> Instructions to follow: For the records below, give the number of lines containing the word "textbf" and no other text.

[Stored data entries]

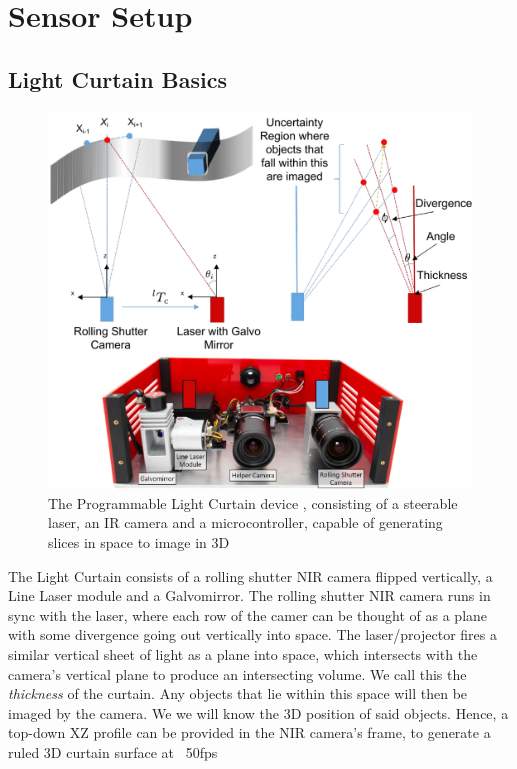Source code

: 
\section{Sensor Setup}

\subsection{Light Curtain Basics}

\begin{figure}[h]
   \centering
   \begin{minipage}{0.5\textwidth}
       \centering
       \includegraphics[width=1.0\textwidth]{figures/LC.pdf} %
   \end{minipage}\hfill
   \centering
   \caption{The Programmable Light Curtain device \cite{bartels2019Agile}, consisting of a steerable laser, an IR camera and a microcontroller, capable of generating slices in space to image in 3D}
\end{figure}

The Light Curtain consists of a rolling shutter NIR camera flipped vertically, a Line Laser module and a Galvomirror. The rolling shutter NIR camera runs in sync with the laser, where each row of the camer can be thought of as a plane with some divergence going out vertically into space. The laser/projector fires a similar vertical sheet of light as a plane into space, which intersects with the camera's vertical plane to produce an intersecting volume. We call this the \textit{thickness} of the curtain. Any objects that lie within this space will then be imaged by the camera. We we will know the 3D position of said objects. Hence, a top-down XZ profile can be provided in the NIR camera's frame, to generate a ruled 3D curtain surface at ~50fps

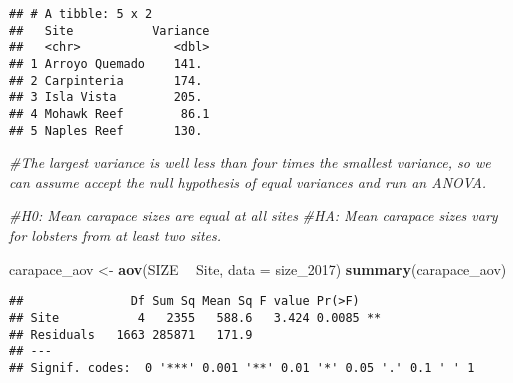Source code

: \documentclass[]{article}
\newenvironment{Shaded}{\begin{snugshade}}{\end{snugshade}}
\newcommand{\KeywordTok}[1]{\textcolor[rgb]{0.13,0.29,0.53}{\textbf{#1}}}
\newcommand{\DataTypeTok}[1]{\textcolor[rgb]{0.13,0.29,0.53}{#1}}
\newcommand{\DecValTok}[1]{\textcolor[rgb]{0.00,0.00,0.81}{#1}}
\newcommand{\StringTok}[1]{\textcolor[rgb]{0.31,0.60,0.02}{#1}}
\newcommand{\CommentTok}[1]{\textcolor[rgb]{0.56,0.35,0.01}{\textit{#1}}}
\newcommand{\OperatorTok}[1]{\textcolor[rgb]{0.81,0.36,0.00}{\textbf{#1}}}
\newcommand{\NormalTok}[1]{#1}
\begin{document}
\begin{Shaded}
\end{Shaded}

\begin{verbatim}
## # A tibble: 5 x 2
##   Site           Variance
##   <chr>             <dbl>
## 1 Arroyo Quemado    141. 
## 2 Carpinteria       174. 
## 3 Isla Vista        205. 
## 4 Mohawk Reef        86.1
## 5 Naples Reef       130.
\end{verbatim}

\begin{Shaded}
\begin{Highlighting}[]
\CommentTok{#The largest variance is well less than four times the smallest variance, so we can assume accept the null hypothesis of equal variances and run an ANOVA.}

\CommentTok{#H0: Mean carapace sizes are equal at all sites}
\CommentTok{#HA: Mean carapace sizes vary for lobsters from at least two sites.}

\NormalTok{carapace_aov <-}\StringTok{ }\KeywordTok{aov}\NormalTok{(SIZE }\OperatorTok{~}\StringTok{ }\NormalTok{Site, }\DataTypeTok{data =}\NormalTok{ size_}\DecValTok{2017}\NormalTok{)}
\KeywordTok{summary}\NormalTok{(carapace_aov)}
\end{Highlighting}
\end{Shaded}

\begin{verbatim}
##               Df Sum Sq Mean Sq F value Pr(>F)   
## Site           4   2355   588.6   3.424 0.0085 **
## Residuals   1663 285871   171.9                  
## ---
## Signif. codes:  0 '***' 0.001 '**' 0.01 '*' 0.05 '.' 0.1 ' ' 1
\end{verbatim}
\end{document}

> Solution to this problem: 2